Friday, March 27, 2009

Exporting Files from SharePoint Content Database

Murphy's Law can apply anywhere anytime and my recent re-installation of SharePoint is certainly no exception to the rules.

Soon after I finished recreating our SharePoint intranet, I stared sharing it with my immediate colleagues. While I was not really expecting some "Oh!" and "Aaah!" cheerful comments, I was still hoping for some kind of "Cool, it's back, thanks for the tool.".

But no, even that was expecting too much. The very first comment I received was an assassin comment like: "And I suppose you managed to retrieve all files stored in the previous SharePoint database ?". That comment triggered a machine-gun like stare from me to my colleague. No, I did not manage so far to retrieve these files and yes I had tried already. SQL Management Studio did not really help me by the way.

I had been cornered and really had to find a solution this time.

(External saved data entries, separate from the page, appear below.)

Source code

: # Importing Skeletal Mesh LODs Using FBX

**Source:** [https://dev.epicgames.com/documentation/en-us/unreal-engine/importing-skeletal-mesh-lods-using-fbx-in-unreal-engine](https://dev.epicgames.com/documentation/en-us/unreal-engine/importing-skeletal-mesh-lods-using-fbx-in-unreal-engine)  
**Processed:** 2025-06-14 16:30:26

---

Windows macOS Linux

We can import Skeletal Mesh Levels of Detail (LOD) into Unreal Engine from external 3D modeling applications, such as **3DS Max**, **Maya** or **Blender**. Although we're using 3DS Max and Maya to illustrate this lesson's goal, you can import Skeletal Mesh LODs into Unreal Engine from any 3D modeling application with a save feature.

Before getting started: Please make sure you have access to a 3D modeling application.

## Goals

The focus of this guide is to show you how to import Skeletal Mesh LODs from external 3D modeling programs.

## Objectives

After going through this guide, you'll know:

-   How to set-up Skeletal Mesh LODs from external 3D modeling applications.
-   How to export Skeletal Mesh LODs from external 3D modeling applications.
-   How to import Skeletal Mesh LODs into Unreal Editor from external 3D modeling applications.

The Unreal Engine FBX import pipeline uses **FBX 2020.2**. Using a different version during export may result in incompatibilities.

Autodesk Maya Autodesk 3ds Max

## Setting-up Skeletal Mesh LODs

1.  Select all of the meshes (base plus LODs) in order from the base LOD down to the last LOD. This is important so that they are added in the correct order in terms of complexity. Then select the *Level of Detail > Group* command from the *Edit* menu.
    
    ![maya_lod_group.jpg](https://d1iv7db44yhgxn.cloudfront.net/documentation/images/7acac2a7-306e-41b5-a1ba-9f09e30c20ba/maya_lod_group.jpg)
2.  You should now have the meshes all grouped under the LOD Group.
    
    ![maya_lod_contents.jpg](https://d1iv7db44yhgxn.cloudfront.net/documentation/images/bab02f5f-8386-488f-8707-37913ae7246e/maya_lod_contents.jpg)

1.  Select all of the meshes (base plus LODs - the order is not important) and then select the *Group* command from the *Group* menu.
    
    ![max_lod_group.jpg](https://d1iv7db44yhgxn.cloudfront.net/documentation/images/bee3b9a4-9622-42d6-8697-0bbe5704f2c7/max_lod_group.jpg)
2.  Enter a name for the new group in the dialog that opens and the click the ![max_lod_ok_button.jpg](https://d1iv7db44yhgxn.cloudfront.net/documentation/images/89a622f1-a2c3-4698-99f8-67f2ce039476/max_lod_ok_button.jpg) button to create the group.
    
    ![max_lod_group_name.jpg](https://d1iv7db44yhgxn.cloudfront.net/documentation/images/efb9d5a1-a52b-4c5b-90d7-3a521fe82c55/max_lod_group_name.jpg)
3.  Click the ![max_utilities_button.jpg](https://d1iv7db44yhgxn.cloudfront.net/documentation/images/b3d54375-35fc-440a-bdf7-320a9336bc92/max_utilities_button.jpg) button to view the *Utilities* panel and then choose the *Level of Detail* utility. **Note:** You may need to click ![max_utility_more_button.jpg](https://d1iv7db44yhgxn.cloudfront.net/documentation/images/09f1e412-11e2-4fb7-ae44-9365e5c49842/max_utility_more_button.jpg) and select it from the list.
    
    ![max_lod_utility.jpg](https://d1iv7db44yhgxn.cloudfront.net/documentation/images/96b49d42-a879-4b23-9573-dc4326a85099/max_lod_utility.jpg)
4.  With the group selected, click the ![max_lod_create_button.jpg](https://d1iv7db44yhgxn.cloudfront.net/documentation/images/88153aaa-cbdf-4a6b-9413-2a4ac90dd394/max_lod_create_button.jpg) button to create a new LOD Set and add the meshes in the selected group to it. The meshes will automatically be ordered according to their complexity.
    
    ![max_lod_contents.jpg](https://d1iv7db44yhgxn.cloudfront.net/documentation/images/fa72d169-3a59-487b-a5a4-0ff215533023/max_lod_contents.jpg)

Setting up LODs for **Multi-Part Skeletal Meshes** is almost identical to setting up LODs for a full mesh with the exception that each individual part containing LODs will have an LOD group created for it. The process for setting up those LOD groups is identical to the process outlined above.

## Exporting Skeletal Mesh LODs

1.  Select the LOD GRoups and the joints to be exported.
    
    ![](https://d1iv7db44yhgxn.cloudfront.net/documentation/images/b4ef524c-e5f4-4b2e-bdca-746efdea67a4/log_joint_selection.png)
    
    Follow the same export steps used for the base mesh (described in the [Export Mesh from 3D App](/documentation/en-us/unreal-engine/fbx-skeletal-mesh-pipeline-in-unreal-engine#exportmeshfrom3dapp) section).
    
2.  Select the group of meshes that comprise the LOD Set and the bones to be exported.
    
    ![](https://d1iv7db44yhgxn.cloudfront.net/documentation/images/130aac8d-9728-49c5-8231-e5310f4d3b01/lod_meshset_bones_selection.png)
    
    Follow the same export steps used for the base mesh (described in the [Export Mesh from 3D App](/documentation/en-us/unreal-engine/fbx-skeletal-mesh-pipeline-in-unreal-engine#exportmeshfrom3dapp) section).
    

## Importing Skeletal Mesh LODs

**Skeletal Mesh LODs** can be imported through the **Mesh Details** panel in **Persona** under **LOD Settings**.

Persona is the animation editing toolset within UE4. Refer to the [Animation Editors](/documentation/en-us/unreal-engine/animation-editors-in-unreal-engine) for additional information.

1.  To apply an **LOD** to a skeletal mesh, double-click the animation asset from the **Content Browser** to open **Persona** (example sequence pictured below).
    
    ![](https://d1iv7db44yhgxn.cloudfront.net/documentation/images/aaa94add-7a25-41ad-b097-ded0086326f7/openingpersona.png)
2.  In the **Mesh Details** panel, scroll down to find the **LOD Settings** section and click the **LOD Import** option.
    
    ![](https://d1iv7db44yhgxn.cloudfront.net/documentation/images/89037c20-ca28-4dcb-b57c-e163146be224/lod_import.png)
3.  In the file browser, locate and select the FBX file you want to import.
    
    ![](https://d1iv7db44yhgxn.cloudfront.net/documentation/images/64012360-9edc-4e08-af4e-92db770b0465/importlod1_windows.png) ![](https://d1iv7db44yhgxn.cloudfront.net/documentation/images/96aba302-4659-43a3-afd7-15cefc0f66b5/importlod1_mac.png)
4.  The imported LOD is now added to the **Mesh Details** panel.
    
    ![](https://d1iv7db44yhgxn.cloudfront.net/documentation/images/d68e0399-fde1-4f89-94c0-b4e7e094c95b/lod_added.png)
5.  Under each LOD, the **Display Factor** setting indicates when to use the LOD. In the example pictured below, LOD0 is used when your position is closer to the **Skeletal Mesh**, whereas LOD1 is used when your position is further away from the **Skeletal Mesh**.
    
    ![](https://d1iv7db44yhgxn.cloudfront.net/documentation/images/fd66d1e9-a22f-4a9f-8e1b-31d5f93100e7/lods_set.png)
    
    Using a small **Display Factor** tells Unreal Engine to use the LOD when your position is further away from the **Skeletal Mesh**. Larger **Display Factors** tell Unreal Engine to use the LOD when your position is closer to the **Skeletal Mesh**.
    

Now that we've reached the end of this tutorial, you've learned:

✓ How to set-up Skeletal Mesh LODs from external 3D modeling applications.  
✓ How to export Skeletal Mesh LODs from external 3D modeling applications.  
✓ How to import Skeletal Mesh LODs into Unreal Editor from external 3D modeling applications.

So I returned to the web, googling frantically, trying various unsuccessful solutions until finally my patience and stubbornness got rewarded. I found found a great article from Keith Richie describing how to export the site content from a SharePoint Database for recovery purpose.

His article include a small source code and instruction to compile and run the program. It worked almost like a charm from the first run. Yet, as some of the recovered files were quite large, I had to boost the buffer size (as I worked locally this was not a problem) and even tweak the SQL query to work on a per directory basis to limit the execution run time. Happily this time SQL Server Management Studio was of great help to test and fine-tune the queries. Within 30 minutes from the moment I read Keith's post I had recovered all files I needed.

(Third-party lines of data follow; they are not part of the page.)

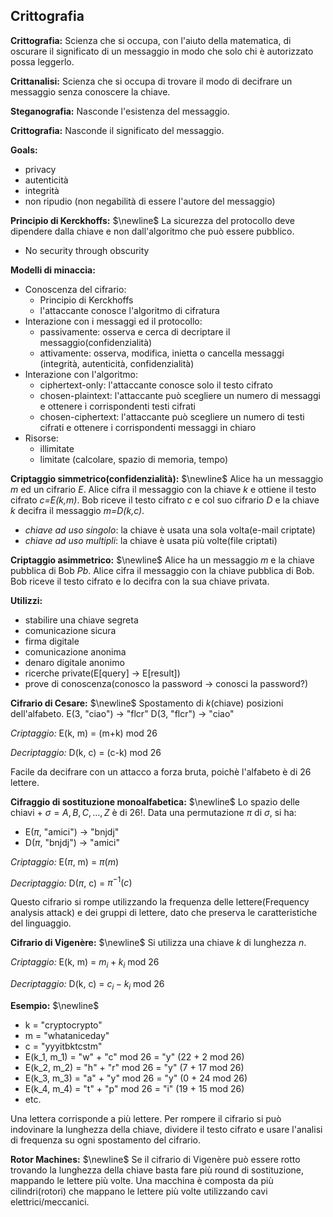 ## Crittografia
**Crittografia:** Scienza che si occupa, con l'aiuto della matematica, di oscurare il significato di un messaggio in modo che solo chi è autorizzato possa leggerlo.

**Crittanalisi:** Scienza che si occupa di trovare il modo di decifrare un messaggio senza conoscere la chiave.

**Steganografia:** Nasconde l'esistenza del messaggio.

**Crittografia:** Nasconde il significato del messaggio.

**Goals:**
- privacy
- autenticità
- integrità
- non ripudio (non negabilità di essere l'autore del messaggio)

**Principio di Kerckhoffs:** $\newline$
La sicurezza del protocollo deve dipendere dalla chiave e non dall'algoritmo che può essere pubblico.
- No security through obscurity

**Modelli di minaccia:**
- Conoscenza del cifrario:
    - Principio di Kerckhoffs
    - l'attaccante conosce l'algoritmo di cifratura
- Interazione con i messaggi ed il protocollo:
    - passivamente: osserva e cerca di decriptare il messaggio(confidenzialità)
    - attivamente: osserva, modifica, inietta o cancella messaggi (integrità, autenticità, confidenzialità)
- Interazione con l'algoritmo:
    - ciphertext-only: l'attaccante conosce solo il testo cifrato
    - chosen-plaintext: l'attaccante può scegliere un numero di messaggi e ottenere i corrispondenti testi cifrati
    - chosen-ciphertext: l'attaccante può scegliere un numero di testi cifrati e ottenere i corrispondenti messaggi in chiaro
- Risorse:
    - illimitate
    - limitate (calcolare, spazio di memoria, tempo)

**Criptaggio simmetrico(confidenzialità):** $\newline$
Alice ha un messaggio *m* ed un cifrario *E*. Alice cifra il messaggio con la chiave *k* e ottiene il testo cifrato *c=E(k,m)*. 
Bob riceve il testo cifrato *c* e col suo cifrario *D* e la chiave *k* decifra il messaggio *m=D(k,c)*.

- *chiave ad uso singolo*: la chiave è usata una sola volta(e-mail criptate)
- *chiave ad uso multipli*: la chiave è usata più volte(file criptati)

**Criptaggio asimmetrico:** $\newline$
Alice ha un messaggio *m* e la chiave pubblica di Bob *Pb*. Alice cifra il messaggio con la chiave pubblica di Bob.
Bob riceve il testo cifrato e lo decifra con la sua chiave privata.

**Utilizzi:**
- stabilire una chiave segreta
- comunicazione sicura
- firma digitale
- comunicazione anonima
- denaro digitale anonimo
- ricerche private(E[query] -> E[result])
- prove di conoscenza(conosco la password -> conosci la password?)

**Cifrario di Cesare:** $\newline$
Spostamento di *k*(chiave) posizioni dell'alfabeto.
E(3, "ciao") -> "flcr"
D(3, "flcr") -> "ciao"

*Criptaggio:* E(k, m) = (m+k) mod 26

*Decriptaggio:* D(k, c) = (c-k) mod 26

Facile da decifrare con un attacco a forza bruta, poichè l'alfabeto è di 26 lettere.

**Cifraggio di sostituzione monoalfabetica:** $\newline$
Lo spazio delle chiavi + $\sigma = {A, B, C, ..., Z}$ è di $26!$.
Data una permutazione $\pi$ di $\sigma$, si ha:
- E($\pi$, "amici") -> "bnjdj"
- D($\pi$, "bnjdj") -> "amici"

*Criptaggio:* E($\pi$, m) = $\pi(m)$

*Decriptaggio:* D($\pi$, c) = $\pi^{-1}(c)$

Questo cifrario si rompe utilizzando la frequenza delle lettere(Frequency analysis attack) e dei gruppi di lettere, dato che preserva le caratteristiche del linguaggio.

**Cifrario di Vigenère:** $\newline$
Si utilizza una chiave *k* di lunghezza *n*.

*Criptaggio:* E(k, m) = $m_i + k_i$ mod 26

*Decriptaggio:* D(k, c) = $c_i - k_i$ mod 26

**Esempio:** $\newline$
- k = "cryptocrypto"
- m = "whataniceday"
- c = "yyyitbktcstm"
- E(k_1, m_1) = "w" + "c" mod 26 = "y" (22 + 2 mod 26)
- E(k_2, m_2) = "h" + "r" mod 26 = "y" (7 + 17 mod 26)
- E(k_3, m_3) = "a" + "y" mod 26 = "y" (0 + 24 mod 26)
- E(k_4, m_4) = "t" + "p" mod 26 = "i" (19 + 15 mod 26)
- etc.

Una lettera corrisponde a più lettere. Per rompere il cifrario si può indovinare la lunghezza della chiave, dividere il testo cifrato e usare l'analisi di frequenza su ogni spostamento del cifrario.

**Rotor Machines:** $\newline$
Se il cifrario di Vigenère può essere rotto trovando la lunghezza della chiave basta fare più round di sostituzione, mappando le lettere più volte.
Una macchina è composta da più cilindri(rotori) che mappano le lettere più volte utilizzando cavi elettrici/meccanici.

Today all files are imported in the new SharePoint and I preciously kept the program source and instruction ... just in case one day I need to recover files from another SharePoint database.

Wednesday, March 25, 2009

The Revenge of SharePoint

Remember my SharePoint article from 2 months ago ? Well, believe it or not, but I have crashed my SharePoint site beyond my repair skills capabilities. It happened after a domain migration and was due to some dark account permission problem on the SQL 2005 database.

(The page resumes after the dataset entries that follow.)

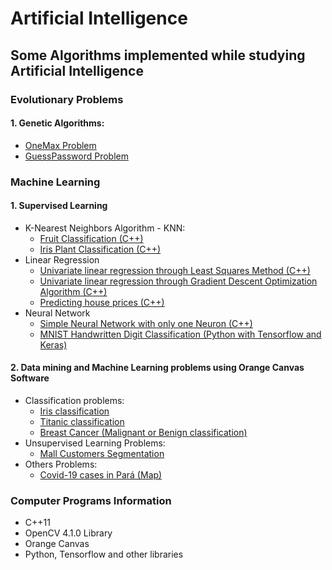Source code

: # Artificial Intelligence
## Some Algorithms implemented while studying Artificial Intelligence
### Evolutionary Problems
#### 1. Genetic Algorithms:
   - [OneMax Problem](https://github.com/AnneLivia/ArtificialIntelligence/tree/master/Evolutionary%20Algorithms/OneMax%20Problem)
   - [GuessPassword Problem](https://github.com/AnneLivia/ArtificialIntelligence/tree/master/Evolutionary%20Algorithms/GuessPassword)
### Machine Learning 
#### 1. Supervised Learning
   - K-Nearest Neighbors Algorithm - KNN:
     - [Fruit Classification (C++) ](https://github.com/AnneLivia/ArtificialIntelligence/tree/master/Machine%20Learning/KNN%20Algorithm%20(Fruit%20dataset))
     - [Iris Plant Classification (C++)](https://github.com/AnneLivia/ArtificialIntelligence/tree/master/Machine%20Learning/KNN%20Algorithm%20(Iris%20Data%20Set))
   - Linear Regression
     - [Univariate linear regression through Least Squares Method (C++)](https://github.com/AnneLivia/ArtificialIntelligence/tree/master/Machine%20Learning/Linear%20Regression)
     - [Univariate linear regression through Gradient Descent Optimization Algorithm (C++)](https://github.com/AnneLivia/ArtificialIntelligence/tree/master/Machine%20Learning/Gradient%20Decent%20(Linear%20Regression))
     - [Predicting house prices (C++)](https://github.com/AnneLivia/ArtificialIntelligence/tree/master/Machine%20Learning/Predict%20Housing%20Prices)
   - Neural Network
      - [Simple Neural Network with only one Neuron (C++)](https://github.com/AnneLivia/ArtificialIntelligence/tree/master/Machine%20Learning/Simple%20Neural%20Network)
      - [MNIST Handwritten Digit Classification (Python with Tensorflow and Keras)](https://github.com/AnneLivia/ArtificialIntelligence/tree/master/Machine%20Learning/ML%20With%20Python/TensorFlow/MNIST%20Handwritten%20Digit%20Classification)
#### 2. Data mining and Machine Learning problems using Orange Canvas Software
   - Classification problems:
     - [Iris classification](https://github.com/AnneLivia/ArtificialIntelligence/blob/master/Machine%20Learning/Orange%20Canvas/IrisDataSetOrange.ows)
     - [Titanic classification](https://github.com/AnneLivia/ArtificialIntelligence/blob/master/Machine%20Learning/Orange%20Canvas/titanicOrange.ows)
     - [Breast Cancer (Malignant or Benign classification)](https://github.com/AnneLivia/ArtificialIntelligence/blob/master/Machine%20Learning/Orange%20Canvas/breast_cancer_benignORmalignant.ows)
   - Unsupervised Learning Problems:
     - [Mall Customers Segmentation](https://github.com/AnneLivia/ArtificialIntelligence/blob/master/Machine%20Learning/Orange%20Canvas/MallCustomerSegmentationData.ows)
   - Others Problems:
     - [Covid-19 cases in Pará (Map)](https://github.com/AnneLivia/ArtificialIntelligence/blob/master/Machine%20Learning/Orange%20Canvas/covid_map_para.ows)
### Computer Programs Information
  - C++11
  - OpenCV 4.1.0 Library
  - Orange Canvas
  - Python, Tensorflow and other libraries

After having wasted a few hours on the problem, I decided to re-install it from scratch on a new and better set up virtual machine. After all, it was only a prototype without too much production data in it.

The first thing I did was using my previous SharePoint installation article as guideline and i will say it was definitively worth writing it and I got my payback for it. While I was at it, I also wanted to bring in a couple of improvement to my initial setup.

As SQL Server 2005 was installed on the C:\ drive, I needed to move the SharePoint databases to the D:\ drive which was designed to contain the data. I proceeded as follow after having installed Sharepoint Services:

In order to move a Microsoft SQL Server 2005 SharePoint database, I needed to:
- Stop the IIS SharePoint site.
- Stop all Windows SharePoint Services: Administration, Timer & Tracing.
- Backup the SharePoint content and configuration database.
- Detach these databases using SQL Server Management Studio.
- Move the database files (.ldf & .mdf) to the new location.
- Attach these files back to SQL Server 2005 still using the SQL Server Management Studio.
- Restart the SQL server.
- Restart all SharePoint services.
- Restart the iis SharePoint site.
And it worked like a charm.

I decided to add some better web parts to the portal and as such downloaded and installed What's New, Chart, AutoComplete, and Copy Paste web parts from the SmartTools suite on CodePlex. The What's New web part is probably the best of them. All these parts are ridiculously easy to install and deploy.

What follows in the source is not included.